TASK ITEM — One number is all that is asked for: the number of lines below that hold the string "align".
───
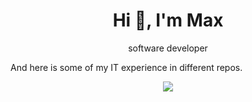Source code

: <h1 align="center">Hi 👋, I'm Max</h1>

<p align="center">software developer</p>

And here is some of my IT experience in different repos.

<!---
- **I’m interested in**: programming, gaming, IT

- **I wish (need) to learn and practice**:
  - algorithms, data structures, OOP patterns;
  - web-apps, web protocols, RESTful api, SOAP;
  - JavaScript, TypeScript;
  - Node.js, React/Angular;
  - C++/Java/Rust.

- **What I want to undestand and learn**:
  - Git
  - Development for Android/iOS
  - Working with graphics using C++ (SDL2, OpenGL, SFML, ...)

- **How to reach me**:
  - E-mail: creativesun@yandex.ru

- **You can also find my profile at**:
  - [FreeCodeCamp][FCC]
  - [LeetCode][leetcode]
  - [CodeWars][codewars]
--->

<p align="center">
  <img src="https://github-readme-stats.vercel.app/api/top-langs/?username=sergimax&layout=compact&hide=html">
</p>

[FCC]:https://www.freecodecamp.org/cmpoqe
[leetcode]:https://leetcode.com/sergimax/
[codewars]:https://www.codewars.com/users/gitoqe

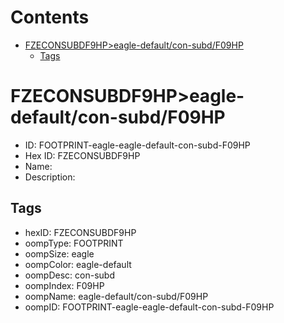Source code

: 



Contents
========

* [FZECONSUBDF9HP>eagle-default/con-subd/F09HP](#fzeconsubdf9hpeagle-defaultcon-subdf09hp)
	* [Tags](#tags)

# FZECONSUBDF9HP>eagle-default/con-subd/F09HP

- ID: FOOTPRINT-eagle-eagle-default-con-subd-F09HP
- Hex ID: FZECONSUBDF9HP
- Name: 
- Description: 

## Tags

- hexID: FZECONSUBDF9HP
- oompType: FOOTPRINT
- oompSize: eagle
- oompColor: eagle-default
- oompDesc: con-subd
- oompIndex: F09HP
- oompName: eagle-default/con-subd/F09HP
- oompID: FOOTPRINT-eagle-eagle-default-con-subd-F09HP
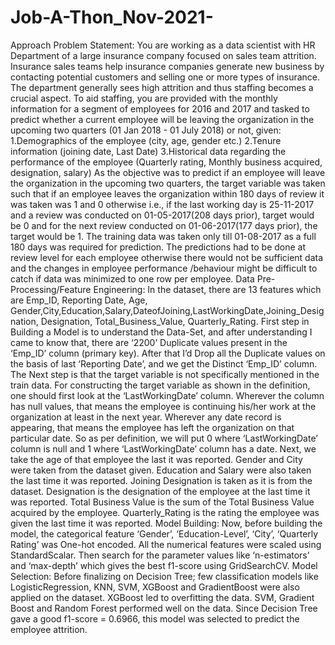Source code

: # Job-A-Thon_Nov-2021-
Approach Problem Statement: You are working as a data scientist with HR Department of a large insurance company focused on sales team attrition. Insurance sales teams help insurance companies generate new business by contacting potential customers and selling one or more types of insurance. The department generally sees high attrition and thus staffing becomes a crucial aspect. To aid staffing, you are provided with the monthly information for a segment of employees for 2016 and 2017 and tasked to predict whether a current employee will be leaving the organization in the upcoming two quarters (01 Jan 2018 - 01 July 2018) or not, given: 1.Demographics of the employee (city, age, gender etc.) 2.Tenure information (joining date, Last Date) 3.Historical data regarding the performance of the employee (Quarterly rating, Monthly business acquired, designation, salary)   As the objective was to predict if an employee will leave the organization in the upcoming two quarters, the target variable was taken such that if an employee leaves the organization within 180 days of review it was taken was 1 and 0 otherwise i.e., if the last working day is 25-11-2017 and a review was conducted on 01-05-2017(208 days prior), target would be 0 and for the next review conducted on 01-06-2017(177 days prior), the target would be 1. The training data was taken only till 01-08-2017 as a full 180 days was required for prediction. The predictions had to be done at review level for each employee otherwise there would not be sufficient data and the changes in employee performance /behaviour might be difficult to catch if data was minimized to one row per employee.    Data Pre-Processing/Feature Engineering: In the dataset, there are 13 features which are Emp_ID, Reporting Date, Age, Gender,City,Education,Salary,DateofJoining,LastWorkingDate,Joining_Designation, Designation, Total_Business_Value, Quarterly_Rating. First step in Building a Model is to understand the Data-Set, and after understanding I came to know that, there are ‘2200’ Duplicate values present in the ‘Emp_ID’ column (primary key). After that I’d Drop all the Duplicate values on the basis of last ‘Reporting Date’, and we get the Distinct ‘Emp_ID’ column. The Next step is that the target variable is not specifically mentioned in the train data. For constructing the target variable as shown in the definition, one should first look at the ‘LastWorkingDate’ column. Wherever the column has null values, that means the employee is continuing his/her work at the organization at least in the next year. Wherever any date record is appearing, that means the employee has left the organization on that particular date. So as per definition, we will put 0 where ‘LastWorkingDate’ column is null and 1 where ‘LastWorkingDate’ column has a date. Next, we take the age of that employee the last it was reported. Gender and City were taken from the dataset given. Education and Salary were also taken the last time it was reported. Joining Designation is taken as it is from the dataset. Designation is the designation of the employee at the last time it was reported. Total Business Value is the sum of the Total Business Value acquired by the employee. Quarterly_Rating is the rating the employee was given the last time it was reported.  Model Building: Now, before building the model, the categorical feature ‘Gender’, ‘Education-Level’, ‘City’, ‘Quarterly Rating’ was One-hot encoded. All the numerical features were scaled using StandardScalar. Then search for the parameter values like ‘n-estimators’ and ‘max-depth’ which gives the best f1-score using GridSearchCV.    Model Selection: Before finalizing on Decision Tree; few classification models like LogisticRegression, KNN, SVM, XGBoost and GradientBoost were also applied on the dataset. XGBoost led to overfitting the data. SVM, Gradient Boost and Random Forest performed well on the data. Since Decision Tree gave a good f1-score = 0.6966, this model was selected to predict the employee attrition.
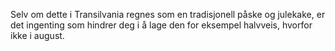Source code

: Selv om dette i Transilvania regnes som en tradisjonell påske og julekake, er det ingenting som hindrer deg i å lage den for eksempel halvveis, hvorfor ikke i august.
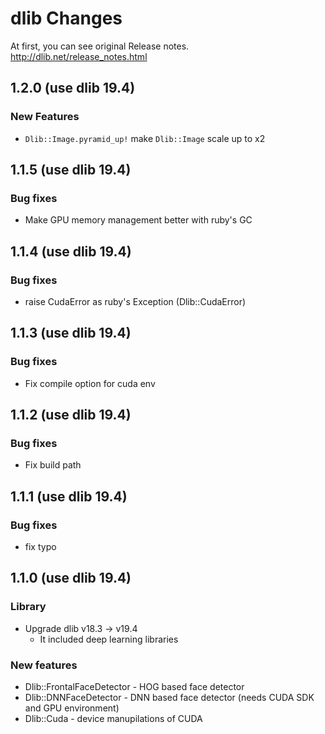 # dlib Changes

At first, you can see original Release notes.
http://dlib.net/release_notes.html

## 1.2.0 (use dlib 19.4)

### New Features

* `Dlib::Image.pyramid_up!` make `Dlib::Image` scale up to x2

## 1.1.5 (use dlib 19.4)

### Bug fixes

* Make GPU memory management better with ruby's GC

## 1.1.4 (use dlib 19.4)

### Bug fixes

* raise CudaError as ruby's Exception (Dlib::CudaError)

## 1.1.3 (use dlib 19.4)

### Bug fixes

* Fix compile option for cuda env

## 1.1.2 (use dlib 19.4)

### Bug fixes

* Fix build path

## 1.1.1 (use dlib 19.4)

### Bug fixes

* fix typo

## 1.1.0 (use dlib 19.4)

### Library

* Upgrade dlib v18.3 -> v19.4
  * It included deep learning libraries

### New features

* Dlib::FrontalFaceDetector - HOG based face detector
* Dlib::DNNFaceDetector - DNN based face detector (needs CUDA SDK and GPU environment)
* Dlib::Cuda - device manupilations of CUDA
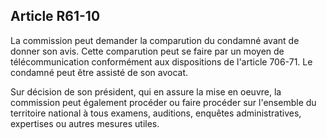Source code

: Article R61-10
----
La commission peut demander la comparution du condamné avant de donner son avis.
Cette comparution peut se faire par un moyen de télécommunication conformément
aux dispositions de l'article 706-71. Le condamné peut être assisté de son
avocat.

Sur décision de son président, qui en assure la mise en oeuvre, la commission
peut également procéder ou faire procéder sur l'ensemble du territoire national
à tous examens, auditions, enquêtes administratives, expertises ou autres
mesures utiles.
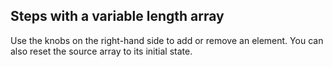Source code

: ## Steps with a variable length array

Use the knobs on the right-hand side to add or remove an element. You can also reset the source array to its initial state.
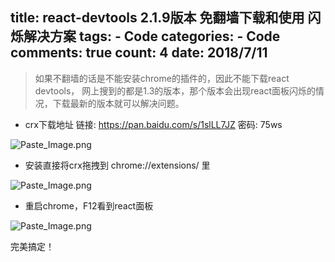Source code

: 
  title: react-devtools 2.1.9版本 免翻墙下载和使用  闪烁解决方案
  tags: 
    - Code
  categories: 
    - Code
  comments: true
  count: 4
  date: 2018/7/11
  ---
  
> 如果不翻墙的话是不能安装chrome的插件的，因此不能下载react devtools， 网上搜到的都是1.3的版本，那个版本会出现react面板闪烁的情况，下载最新的版本就可以解决问题。

- crx下载地址
链接: https://pan.baidu.com/s/1slLL7JZ 密码: 75ws

![Paste_Image.png](http://upload-images.jianshu.io/upload_images/3098335-b939c8ad47f872cf.png?imageMogr2/auto-orient/strip%7CimageView2/2/w/1240)

- 安装直接将crx拖拽到 chrome://extensions/ 里

![Paste_Image.png](http://upload-images.jianshu.io/upload_images/3098335-494d316c02bb6513.png?imageMogr2/auto-orient/strip%7CimageView2/2/w/1240)
- 重启chrome，F12看到react面板

![Paste_Image.png](http://upload-images.jianshu.io/upload_images/3098335-162f9e285b48183f.png?imageMogr2/auto-orient/strip%7CimageView2/2/w/1240)

完美搞定！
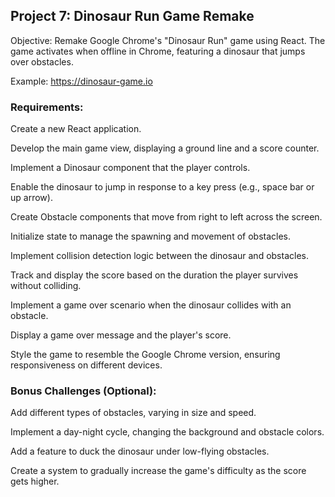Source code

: ## Project 7: Dinosaur Run Game Remake
Objective: Remake Google Chrome's "Dinosaur Run" game using React. The game activates when offline in Chrome, featuring a dinosaur that jumps over obstacles.

Example: https://dinosaur-game.io

### Requirements:
Create a new React application.

Develop the main game view, displaying a ground line and a score counter.

Implement a Dinosaur component that the player controls.

Enable the dinosaur to jump in response to a key press (e.g., space bar or up arrow).

Create Obstacle components that move from right to left across the screen.

Initialize state to manage the spawning and movement of obstacles.

Implement collision detection logic between the dinosaur and obstacles.

Track and display the score based on the duration the player survives without colliding.

Implement a game over scenario when the dinosaur collides with an obstacle.

Display a game over message and the player's score.

Style the game to resemble the Google Chrome version, ensuring responsiveness on different devices.

### Bonus Challenges (Optional):

Add different types of obstacles, varying in size and speed.

Implement a day-night cycle, changing the background and obstacle colors.

Add a feature to duck the dinosaur under low-flying obstacles.

Create a system to gradually increase the game's difficulty as the score gets higher.
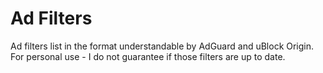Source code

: # Ad Filters
Ad filters list in the format understandable by AdGuard and uBlock Origin. For personal use - I do not 
guarantee if those filters are up to date.
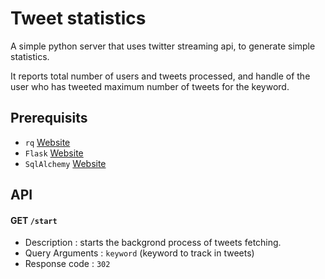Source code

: Tweet statistics
================================
A simple python server that uses twitter streaming api, to generate simple statistics.

It reports total number of users and tweets processed, and handle of the user who has tweeted maximum number of tweets
for the keyword.

Prerequisits
------------
- `rq` [Website](http://python-rq.org)
- `Flask` [Website](http://flask.pocoo.org)
- `SqlAlchemy` [Website](http://www.sqlalchemy.org)


API
---
#### GET `/start`
- Description : starts the backgrond process of tweets fetching.
- Query Arguments : `keyword` (keyword to track in tweets)
- Response code : `302`
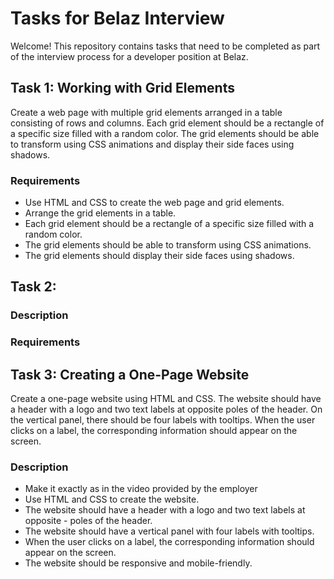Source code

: # Tasks for Belaz Interview

Welcome! This repository contains tasks that need to be completed as part of the interview process for a developer position at Belaz.

## Task 1: Working with Grid Elements

Create a web page with multiple grid elements arranged in a table consisting of rows and columns. Each grid element should be a rectangle of a specific size filled with a random color. The grid elements should be able to transform using CSS animations and display their side faces using shadows.

### Requirements

- Use HTML and CSS to create the web page and grid elements.
- Arrange the grid elements in a table.
- Each grid element should be a rectangle of a specific size filled with a random color.
- The grid elements should be able to transform using CSS animations.
- The grid elements should display their side faces using shadows.

## Task 2:

### Description

### Requirements

## Task 3: Creating a One-Page Website

Create a one-page website using HTML and CSS. The website should have a header with a logo and two text labels at opposite poles of the header. On the vertical panel, there should be four labels with tooltips. When the user clicks on a label, the corresponding information should appear on the screen.

### Description
- Make it exactly as in the video provided by the employer
- Use HTML and CSS to create the website.
- The website should have a header with a logo and two text labels at opposite - poles of the header.
- The website should have a vertical panel with four labels with tooltips.
- When the user clicks on a label, the corresponding information should appear on the screen.
- The website should be responsive and mobile-friendly.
───
WRITTEN ANSWER — 3